TASK DETAILS
Your answer must be one number: the count of lines below that include "window".

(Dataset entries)

=== Section Start ===

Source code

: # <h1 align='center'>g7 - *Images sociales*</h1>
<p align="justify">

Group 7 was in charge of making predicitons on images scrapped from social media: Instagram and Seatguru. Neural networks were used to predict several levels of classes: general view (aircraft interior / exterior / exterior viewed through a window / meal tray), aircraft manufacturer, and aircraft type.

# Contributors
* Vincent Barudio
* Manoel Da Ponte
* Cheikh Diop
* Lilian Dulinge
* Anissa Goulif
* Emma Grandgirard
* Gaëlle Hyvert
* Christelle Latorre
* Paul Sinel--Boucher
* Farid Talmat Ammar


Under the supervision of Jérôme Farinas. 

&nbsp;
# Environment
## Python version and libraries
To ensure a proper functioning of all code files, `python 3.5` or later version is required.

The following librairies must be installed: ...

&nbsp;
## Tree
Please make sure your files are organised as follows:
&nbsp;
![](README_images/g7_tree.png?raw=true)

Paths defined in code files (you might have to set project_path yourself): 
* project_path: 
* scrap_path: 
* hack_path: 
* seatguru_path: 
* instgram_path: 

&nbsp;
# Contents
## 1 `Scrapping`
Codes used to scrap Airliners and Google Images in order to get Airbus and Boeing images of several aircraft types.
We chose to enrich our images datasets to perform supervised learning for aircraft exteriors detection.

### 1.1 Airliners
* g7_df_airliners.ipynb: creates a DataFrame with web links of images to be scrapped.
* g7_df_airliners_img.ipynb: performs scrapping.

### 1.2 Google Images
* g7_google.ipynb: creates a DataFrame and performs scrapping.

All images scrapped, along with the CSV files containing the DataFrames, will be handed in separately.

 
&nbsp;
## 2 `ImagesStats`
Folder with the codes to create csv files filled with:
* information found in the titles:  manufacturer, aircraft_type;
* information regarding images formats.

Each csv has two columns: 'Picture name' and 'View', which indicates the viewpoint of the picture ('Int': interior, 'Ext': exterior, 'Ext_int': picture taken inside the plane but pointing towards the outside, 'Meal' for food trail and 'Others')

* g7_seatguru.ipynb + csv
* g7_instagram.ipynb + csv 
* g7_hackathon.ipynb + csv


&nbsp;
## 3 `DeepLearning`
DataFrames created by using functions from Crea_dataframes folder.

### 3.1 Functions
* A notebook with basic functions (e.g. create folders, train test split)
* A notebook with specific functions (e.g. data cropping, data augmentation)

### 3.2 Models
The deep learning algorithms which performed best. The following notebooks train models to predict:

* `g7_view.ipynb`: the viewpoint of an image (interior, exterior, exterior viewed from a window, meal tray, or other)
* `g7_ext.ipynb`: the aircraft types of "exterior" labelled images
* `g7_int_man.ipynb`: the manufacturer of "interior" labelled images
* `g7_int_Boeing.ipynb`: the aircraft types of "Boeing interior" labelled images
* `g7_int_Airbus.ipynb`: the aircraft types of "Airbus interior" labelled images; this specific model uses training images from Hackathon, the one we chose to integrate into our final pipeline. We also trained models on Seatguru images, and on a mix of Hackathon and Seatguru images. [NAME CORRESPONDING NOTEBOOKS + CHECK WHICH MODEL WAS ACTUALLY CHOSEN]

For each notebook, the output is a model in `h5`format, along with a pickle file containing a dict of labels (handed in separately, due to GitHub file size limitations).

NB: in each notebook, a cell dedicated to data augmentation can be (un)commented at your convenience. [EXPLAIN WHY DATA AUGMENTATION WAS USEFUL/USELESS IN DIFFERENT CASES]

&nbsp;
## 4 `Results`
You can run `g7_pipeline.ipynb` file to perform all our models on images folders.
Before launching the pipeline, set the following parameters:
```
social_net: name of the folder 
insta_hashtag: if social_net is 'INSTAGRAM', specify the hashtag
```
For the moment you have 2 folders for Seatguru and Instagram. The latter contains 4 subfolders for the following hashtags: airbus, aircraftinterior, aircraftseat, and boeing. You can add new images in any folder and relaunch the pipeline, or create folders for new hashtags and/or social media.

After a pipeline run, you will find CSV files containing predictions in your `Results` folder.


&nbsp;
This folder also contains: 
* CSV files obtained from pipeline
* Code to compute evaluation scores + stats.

=== Section End ===

EXERCISE RESPONSE
2